Another advantage of these systems is that because they capture all information in electronic format, it can be stored in a database that then can support decision support tools. Case management, load management and disease management, which are included in advanced systems such as Facets, are important tools in controlling costs and delivering the best care possible.

"Putting these systems in will create a blip in the organization's IT budget," she says, "but over a couple of years they will more than pay that investment off in savings achieved through greater efficiency." And, they will allow the organization to provide better service by making information available wherever and whenever it is needed, whether that is for answering a member's questions or making critical care decisions.

Says Young, "The problem with focusing on administrative costs is that at best you can create a 10 per cent improvement in costs.

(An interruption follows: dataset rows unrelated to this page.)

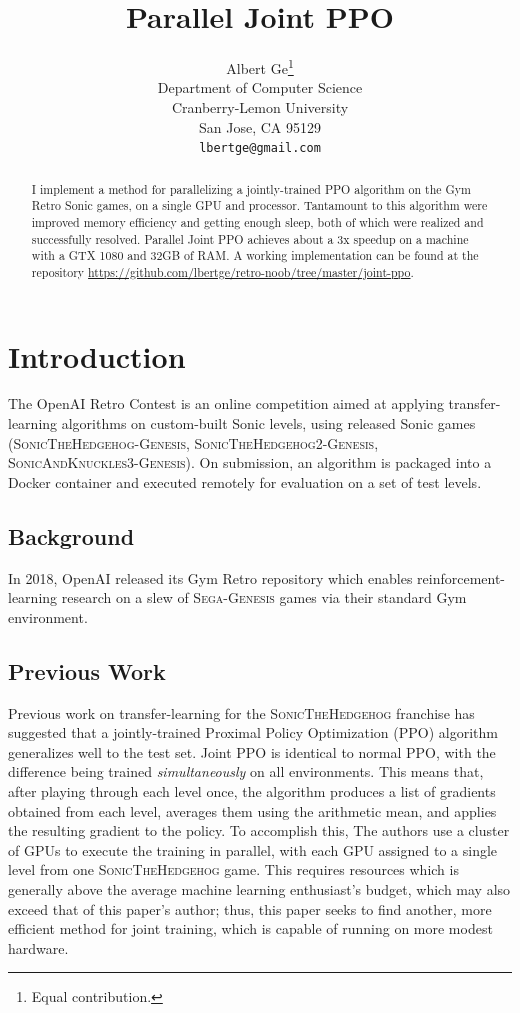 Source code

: \documentclass{article}
\title{Parallel Joint PPO}
\author{
  Albert Ge\thanks{Equal contribution.} \\
  Department of Computer Science\\
  Cranberry-Lemon University\\
  San Jose, CA 95129 \\
  \texttt{lbertge@gmail.com} \\
}
\begin{document}

\maketitle

\begin{abstract}
  I implement a method for parallelizing a jointly-trained PPO algorithm on the
  Gym Retro Sonic games, on a single GPU and processor. Tantamount to this algorithm were improved memory efficiency and getting enough sleep, both of which were realized and successfully resolved. Parallel Joint PPO achieves about a 3x speedup on a machine with a GTX 1080 and 32GB of RAM. A working implementation can be found at the repository \url{https://github.com/lbertge/retro-noob/tree/master/joint-ppo}.
\end{abstract}

\section{Introduction}

The OpenAI Retro Contest \cite{DBLP:journals/corr/abs-1804-03720} is an online competition aimed at applying transfer-learning algorithms on custom-built Sonic levels, using released Sonic games (\textsc{SonicTheHedgehog-Genesis}, \textsc{SonicTheHedgehog2-Genesis}, \textsc{SonicAndKnuckles3-Genesis}). On submission, an algorithm is packaged into a Docker container and executed remotely for evaluation on a set of test levels. 

\subsection{Background}

In 2018, OpenAI released its Gym Retro repository which enables reinforcement-learning research on a slew of \textsc{Sega-Genesis} games via their standard Gym environment. 

\subsection{Previous Work}

Previous work on transfer-learning for the \textsc{SonicTheHedgehog} franchise has suggested that a jointly-trained Proximal Policy Optimization \cite{DBLP:journals/corr/SchulmanWDRK17} (PPO) algorithm generalizes well to the test set. 
Joint PPO is identical to normal PPO, with the difference being trained \emph{simultaneously} on all environments. This means that, after playing through each level once, the algorithm produces a list of gradients obtained from each level, averages them using the arithmetic mean, and applies the resulting gradient to the policy. To accomplish this, The authors use a cluster of GPUs to execute the training in parallel, with each GPU assigned to a single level from one \textsc{SonicTheHedgehog} game. This requires resources which is generally above the average machine learning enthusiast's budget, which may also exceed that of this paper's author; thus, this paper seeks to find another, more efficient method for joint training, which is capable of running on more modest hardware.
\end{document}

That is not the quantum leap that everyone wants."

To attain that quantum leap, managed care companies must focus on improving the quality of care they give to patients, and thereby cutting the cost of that care. Again, IT tools can have an impact on this problem. "Credentialing obviously is important to ensure that the plan has the best care givers," says Young.

Even with the best staff, however, results are likely to vary widely. In healthcare, the best potential for the kind of quantum leaps in cost control and service efficiency that managed care needs, says Young, is offered by software that defines and recommends clinically best practices both to the case workers and the doctors at the point of care. "Software tools for providing best practices at the point of care based on the best clinical information are becoming more accepted in medicine," she says.